-- Task inputs follows --

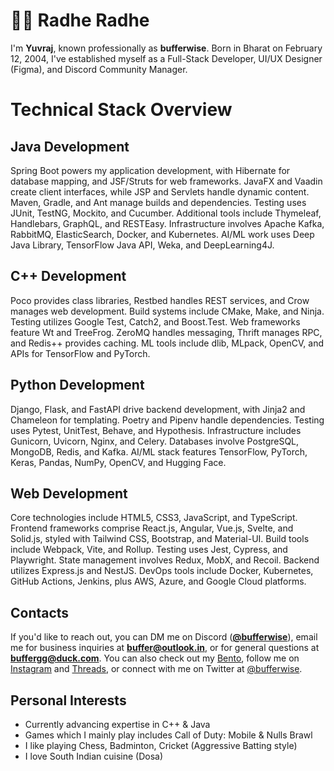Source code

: # 👋🏻 Radhe Radhe

I'm **Yuvraj**, known professionally as **bufferwise**. Born in Bharat on February 12, 2004, I've established myself as a Full-Stack Developer, UI/UX Designer (Figma), and Discord Community Manager.

# Technical Stack Overview

## Java Development
Spring Boot powers my application development, with Hibernate for database mapping, and JSF/Struts for web frameworks. JavaFX and Vaadin create client interfaces, while JSP and Servlets handle dynamic content. Maven, Gradle, and Ant manage builds and dependencies. Testing uses JUnit, TestNG, Mockito, and Cucumber. Additional tools include Thymeleaf, Handlebars, GraphQL, and RESTEasy. Infrastructure involves Apache Kafka, RabbitMQ, ElasticSearch, Docker, and Kubernetes. AI/ML work uses Deep Java Library, TensorFlow Java API, Weka, and DeepLearning4J.

## C++ Development
Poco provides class libraries, Restbed handles REST services, and Crow manages web development. Build systems include CMake, Make, and Ninja. Testing utilizes Google Test, Catch2, and Boost.Test. Web frameworks feature Wt and TreeFrog. ZeroMQ handles messaging, Thrift manages RPC, and Redis++ provides caching. ML tools include dlib, MLpack, OpenCV, and APIs for TensorFlow and PyTorch.

## Python Development
Django, Flask, and FastAPI drive backend development, with Jinja2 and Chameleon for templating. Poetry and Pipenv handle dependencies. Testing uses Pytest, UnitTest, Behave, and Hypothesis. Infrastructure includes Gunicorn, Uvicorn, Nginx, and Celery. Databases involve PostgreSQL, MongoDB, Redis, and Kafka. AI/ML stack features TensorFlow, PyTorch, Keras, Pandas, NumPy, OpenCV, and Hugging Face.

## Web Development
Core technologies include HTML5, CSS3, JavaScript, and TypeScript. Frontend frameworks comprise React.js, Angular, Vue.js, Svelte, and Solid.js, styled with Tailwind CSS, Bootstrap, and Material-UI. Build tools include Webpack, Vite, and Rollup. Testing uses Jest, Cypress, and Playwright. State management involves Redux, MobX, and Recoil. Backend utilizes Express.js and NestJS. DevOps tools include Docker, Kubernetes, GitHub Actions, Jenkins, plus AWS, Azure, and Google Cloud platforms.

## Contacts
If you'd like to reach out, you can DM me on Discord ([**@bufferwise**](https://discord.gg/26MMXRHgZB)), email me for business inquiries at [**buffer@outlook.in**](mailto:buffer@outlook.in), or for general questions at [**buffergg@duck.com**](mailto:buffergg@duck.com). You can also check out my [Bento](https://bento.me/buffer), follow me on [Instagram](https://www.instagram.com/bufferwise) and [Threads](https://www.threads.net/bufferwise), or connect with me on Twitter at [@bufferwise](https://x.com/bufferwise).

## Personal Interests

- Currently advancing expertise in C++ & Java
- Games which I mainly play includes Call of Duty: Mobile & Nulls Brawl
- I like playing Chess, Badminton, Cricket (Aggressive Batting style)
- I love South Indian cuisine (Dosa)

-- Task inputs concluded --

Exercise
Please quote the lines of the material, beginning with the first and ending with the one that contains "## Python Development", exactly as written and without any pictures.

Response to the task
Source code

: # 👋🏻 Radhe Radhe

I'm **Yuvraj**, known professionally as **bufferwise**. Born in Bharat on February 12, 2004, I've established myself as a Full-Stack Developer, UI/UX Designer (Figma), and Discord Community Manager.

# Technical Stack Overview

## Java Development
Spring Boot powers my application development, with Hibernate for database mapping, and JSF/Struts for web frameworks. JavaFX and Vaadin create client interfaces, while JSP and Servlets handle dynamic content. Maven, Gradle, and Ant manage builds and dependencies. Testing uses JUnit, TestNG, Mockito, and Cucumber. Additional tools include Thymeleaf, Handlebars, GraphQL, and RESTEasy. Infrastructure involves Apache Kafka, RabbitMQ, ElasticSearch, Docker, and Kubernetes. AI/ML work uses Deep Java Library, TensorFlow Java API, Weka, and DeepLearning4J.

## C++ Development
Poco provides class libraries, Restbed handles REST services, and Crow manages web development. Build systems include CMake, Make, and Ninja. Testing utilizes Google Test, Catch2, and Boost.Test. Web frameworks feature Wt and TreeFrog. ZeroMQ handles messaging, Thrift manages RPC, and Redis++ provides caching. ML tools include dlib, MLpack, OpenCV, and APIs for TensorFlow and PyTorch.

## Python Development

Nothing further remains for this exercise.